Эти увещевания вместе с руганью разносились громким эхом, сливаясь в унисон с громким рёвом. Нарушителем покоя обитателей королевского дворца оказался прославленный в веках не за ум, а за упрямство, неблагородный и, если верить громким понуканиям хозяина, крайне неблагодарный скот. Осёл. По причине, вряд ли известной даже ему самому, он решил проявить характер и встал под аркой ворот, не желая ни на шаг сдвинуться с места.
Рёв упрямого осла и крики его отчаявшегося хозяина подняли на ноги почти всех обитателей покоев, чьи окна выходили во двор. В том числе этот гвалт заставил переполошиться и заспанных гвардейцев, чья кордегардия находилась рядом с парадным вестибюлем. Поднятый ими шум привлёк в свою очередь любопытство прислуги, сновавшей по коридорам в гонке со временем, чтобы успеть выполнить свои утренние обязанности.
И, наконец, громкий переполох докатился до слуха первого камердинера его величества, разбудив его. Дивясь тому, что он так и не услышал мелодичный бой колокольчиков на часах в королевских покоях, Бонтан моментально поднялся с кровати, не удосужившись проверить время по карманным часам. Они так и остались лежать на столике у изголовья.
Утренний свет пробивался сквозь щели в оконных ставнях и выжигал яркие полосы на стене, освещая вихревые столбики кружившихся пылинок. Некоторое время, пока солнце ещё не поднялось над крышами зданий напротив, вся комната утопала в золотисто-розовом сиянии предрассветной зари, и даже тень в глухом углу обрела тёплый карамельный цвет.
Дверь с тихим скрипом приотворилась. На пороге, отчаянно зевая и потирая занемевшую шею, стоял камердинер его величества - господин Бонтан. На его усталом лице были заметны все признаки плохого сна. И тому были весомые причины. Ведь он провёл, пожалуй, самую беспокойную и тревожную ночь за последние несколько месяцев. То ему чудилось, что кто-то пристально следил за ним из угла его комнаты, то слышался шорох крадущихся шагов. Посреди ночи Бонтан проснулся от странного звука, похожего на плеск воды. Это уже было чересчур! Вскочив со своей походной кушетки, он накинул на плечи шерстяное покрывало и, поёживаясь от ночного холода, босой, не надевая туфли, прошёл в королевские покои. После тщательного осмотра Бонтан убедился, что в опочивальне, кроме него и Людовика, мирно спавшего в постели, скрытой за плотными занавесями, не было никого.
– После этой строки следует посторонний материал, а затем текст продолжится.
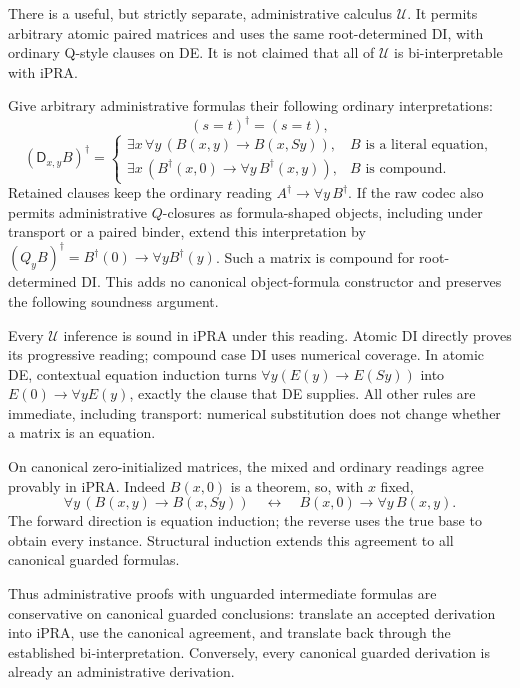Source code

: \documentclass[11pt,letterpaper]{article}
\theoremstyle{definition}
\begin{document}
There is a useful, but strictly separate, administrative calculus
$\mathcal U$.  It permits arbitrary atomic paired matrices and uses
the same root-determined DI, with ordinary Q-style clauses on DE.
It is not claimed that all of $\mathcal U$ is bi-interpretable with iPRA.

Give arbitrary administrative formulas their following ordinary
interpretations:
\[
 (s=t)^\dagger=(s=t),
\]
\[
 (\mathsf D_{x,y}B)^\dagger=
 \begin{cases}
 \exists x\,\forall y\,(B(x,y)\to B(x,Sy)),
       &B\text{ is a literal equation},\\[2pt]
 \exists x\,(B^\dagger(x,0)\to\forall y\,B^\dagger(x,y)),
       &B\text{ is compound}.
 \end{cases}
 \tag{Mixed administrative reading}\label{eq:guarded-mixed}
\]
Retained clauses keep the ordinary reading
$A^\dagger\to\forall y\,B^\dagger$.
If the raw codec also permits administrative $Q$-closures as
formula-shaped objects, including under transport or a paired binder,
extend this interpretation by
$(Q_yB)^\dagger=B^\dagger(0)\to\forall yB^\dagger(y)$.
Such a matrix is compound for root-determined DI.  This adds no
canonical object-formula constructor and preserves the following
soundness argument.

Every $\mathcal U$ inference is sound in iPRA under this reading.
Atomic DI directly proves its progressive reading; compound case DI
uses numerical coverage.  In atomic DE, contextual equation induction
turns $\forall y(E(y)\to E(Sy))$ into
$E(0)\to\forall yE(y)$, exactly the clause that DE supplies.
All other rules are immediate, including transport: numerical
substitution does not change whether a matrix is an equation.

On canonical zero-initialized matrices, the mixed and ordinary readings
agree provably in iPRA.  Indeed $B(x,0)$ is a theorem, so, with $x$ fixed,
\[
 \forall y\,(B(x,y)\to B(x,Sy))
 \quad\longleftrightarrow\quad
 B(x,0)\to\forall y\,B(x,y).
\]
The forward direction is equation induction; the reverse uses the
true base to obtain every instance.  Structural induction extends
this agreement to all canonical guarded formulas.

Thus administrative proofs with unguarded intermediate formulas are
conservative on canonical guarded conclusions: translate an accepted
derivation into iPRA, use the canonical agreement, and translate back
through the established bi-interpretation.  Conversely, every canonical
guarded derivation is already an administrative derivation.
\end{document}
И вот, разбуженный из-за шума поднятой суеты и топота бегущих ног в коридоре для прислуги, Бонтан первым же делом заглянул в королевскую опочивальню. Мутным ещё спросонья взглядом он оглядел привычную обстановку и, не найдя ничего опасного для здоровья и покоя короля, прислушался к шуму, доносившемуся снаружи, несмотря на запертые ставни окон. Раздвинув ставни, он зажмурился от яркого утреннего света и, прикрыв глаза ладонью, открыл обе створки окна.
В комнату тут же ворвался поток свежего воздуха, неся с собой прохладный апрельский ветерок, а с ним и шум городской суеты, и неистовый рёв осла, и грубую ругань его хозяина.
- Эгей, месье Бонтан! Смотрите-ка, настоящий осёл застрял в воротах Лувра! - раздался звонкий мальчишеский голос слева от окна королевской опочивальни. Бонтан, недовольный, что его застигли за неподобающим любопытством, оглянулся и увидел Филиппа герцога Анжуйского, высунувшегося по пояс в окно.
- Немедленно вернитесь в комнату, ваше высочество! - послышался строгий голос господина Ла Порта, камердинера младшего брата короля, и мальчик в ту же секунду исчез за белоснежными драпировками гардин.
- Немедленно прекратите этот гвалт, господа! В своём ли вы уме, что позволяете глупой скотине реветь под окнами?
На этот раз возмущенный выкрик донёсся с верхнего этажа. Задрав голову, Бонтан увидел развевавшуюся на ветру шевелюру и длинный кончик ночного колпака. Сомнений и быть не могло, то был мэтр Огюстен, профессор классической поэзии, обучавший короля и герцога Анжуйского сочинительству и литературе, ведь это его комната находилась прямо над покоями Людовика.
- Господин Бонтан, это вы? - заметив появление камердинера, выкрикнул профессор, не меняя тон. - Что делается! Вы только посмотрите на это безобразие!
- Да, мэтр Огюстен, - пробормотал в ответ Бонтан.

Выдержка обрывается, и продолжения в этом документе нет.